I spent the afternoon with revisions on submissions for the next version of the Stonepile Writers Anthology. I was fortunate to have a couple of poems published in the last one but this time around I'm submitting three short essays. I have my "technology table" here, can't get online until I take either my MacBook or my iPad to the Rock House--but here's the way it all looks. Just bought the printer at the local "it shall not be named store"... an HP that will work wirelessly with my iPad... how happy was I with the first thing it printed from its wireless small network between the iPad and the printer...?... pretty darn happy! Yes, the printer is too large to travel with easily but then I've got a way to get images and text from my iPad into hard copy. So there!

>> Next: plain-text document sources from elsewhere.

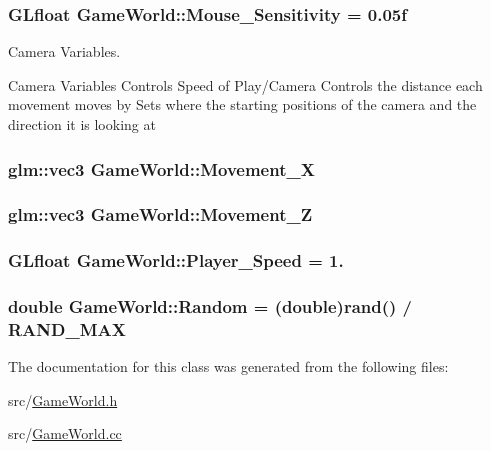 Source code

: \subsubsection[{Mouse\+\_\+\+Sensitivity}]{\setlength{\rightskip}{0pt plus 5cm}G\+Lfloat Game\+World\+::\+Mouse\+\_\+\+Sensitivity = 0.\+05f}\label{classGameWorld_a9bf4eb977e6ab9299aaef1345c4fa4dd}


Camera Variables. 

Camera Variables Controls Speed of Play/\+Camera Controls the distance each movement moves by Sets where the starting positions of the camera and the direction it is looking at \hypertarget{classGameWorld_a968eb29424b68f7cd79a5896c62e944d}{}
\subsubsection[{Movement\+\_\+\+X}]{\setlength{\rightskip}{0pt plus 5cm}glm\+::vec3 Game\+World\+::\+Movement\+\_\+\+X}\label{classGameWorld_a968eb29424b68f7cd79a5896c62e944d}
\hypertarget{classGameWorld_a8dd30ba92e7fa9b9b05075e31d1e7dd8}{}
\subsubsection[{Movement\+\_\+\+Z}]{\setlength{\rightskip}{0pt plus 5cm}glm\+::vec3 Game\+World\+::\+Movement\+\_\+\+Z}\label{classGameWorld_a8dd30ba92e7fa9b9b05075e31d1e7dd8}
\hypertarget{classGameWorld_ae8ab2ac372729cec44ea316f6bdf45ca}{}
\subsubsection[{Player\+\_\+\+Speed}]{\setlength{\rightskip}{0pt plus 5cm}G\+Lfloat Game\+World\+::\+Player\+\_\+\+Speed = 1.}\label{classGameWorld_ae8ab2ac372729cec44ea316f6bdf45ca}
\hypertarget{classGameWorld_a56652cc9880b3ba1be61395066c863c3}{}
\subsubsection[{Random}]{\setlength{\rightskip}{0pt plus 5cm}double Game\+World\+::\+Random = (double)rand() / R\+A\+N\+D\+\_\+\+M\+A\+X}\label{classGameWorld_a56652cc9880b3ba1be61395066c863c3}


The documentation for this class was generated from the following files\+:\begin{DoxyCompactItemize}
\item 
src/\hyperlink{GameWorld_8h}{Game\+World.\+h}\item 
src/\hyperlink{GameWorld_8cc}{Game\+World.\+cc}\end{DoxyCompactItemize}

This afternoon after getting the submissions done, driving into town to the P.O. to mail something to my husband, I decided that I'd finally again weave a bit... so here's the continuing saga of the landscape tapestry on the frame loom:
I have no cartoon for it but am looking around at the several landscape paintings as the design basis. It's 8" wide at 10 epi; I'm using 5-fold of 20/2 wool (Fine Fiber Press ELF yarn). I'll probably weave at least 8" high and maybe more... have enough warp on the loom to do about 14"... so I'll see how tall the clouds and sky will want to be as I get to them!